## THE PROBLEM
Look below for the line containing "- Mostly API"; from there, print each line exactly up to and including the line containing "- Can be used", and stop.

(Stored data)
○ ○ ○

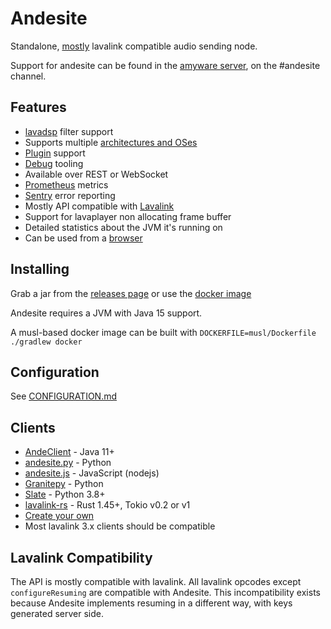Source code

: # Andesite

Standalone, [mostly](#lavalink-compatibility) lavalink compatible audio sending node.

Support for andesite can be found in the [amyware server](https://discord.gg/PVzMmea),
on the #andesite channel.

## Features

- [lavadsp](https://github.com/natanbc/lavadsp) filter support
- Supports multiple [architectures and OSes](https://github.com/natanbc/lp-cross)
- [Plugin](https://github.com/natanbc/andesite/blob/master/PLUGINS.md) support
- [Debug](https://github.com/natanbc/andesite/blob/master/DEBUGGING.md) tooling
- Available over REST or WebSocket
- [Prometheus](https://prometheus.io) metrics
- [Sentry](https://sentry.io) error reporting
- Mostly API compatible with [Lavalink](https://github.com/Frederikam/Lavalink)
- Support for lavaplayer non allocating frame buffer
- Detailed statistics about the JVM it's running on
- Can be used from a [browser](https://github.com/natanbc/andesite/blob/master/API.md#browser)

## Installing

Grab a jar from the [releases page](https://github.com/natanbc/andesite/releases)
or use the [docker image](https://hub.docker.com/r/natanbc/andesite)

Andesite requires a JVM with Java 15 support.

A musl-based docker image can be built with `DOCKERFILE=musl/Dockerfile ./gradlew docker`

## Configuration

See [CONFIGURATION.md](https://github.com/natanbc/andesite/blob/master/CONFIGURATION.md)

## Clients

- [AndeClient](https://github.com/arudiscord/andeclient) - Java 11+
- [andesite.py](https://github.com/gieseladev/andesite.py) - Python
- [andesite.js](https://github.com/lavaclient/andesite) - JavaScript (nodejs)
- [Granitepy](https://github.com/twitch0001/granitepy) - Python
- [Slate](https://github.com/Axelancerr/Slate) - Python 3.8+
- [lavalink-rs](https://gitlab.com/nitsuga5124/lavalink-rs/) - Rust 1.45+, Tokio v0.2 or v1
- [Create your own](https://github.com/natanbc/andesite/blob/master/API.md)
- Most lavalink 3.x clients should be compatible

## Lavalink Compatibility

The API is mostly compatible with lavalink. All lavalink opcodes except `configureResuming`
are compatible with Andesite. This incompatibility exists because Andesite implements resuming
in a different way, with keys generated server side.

○ ○ ○

## SOLUTION TO THIS PROBLEM
- Mostly API compatible with [Lavalink](https://github.com/Frederikam/Lavalink)
- Support for lavaplayer non allocating frame buffer
- Detailed statistics about the JVM it's running on
- Can be used from a [browser](https://github.com/natanbc/andesite/blob/master/API.md#browser)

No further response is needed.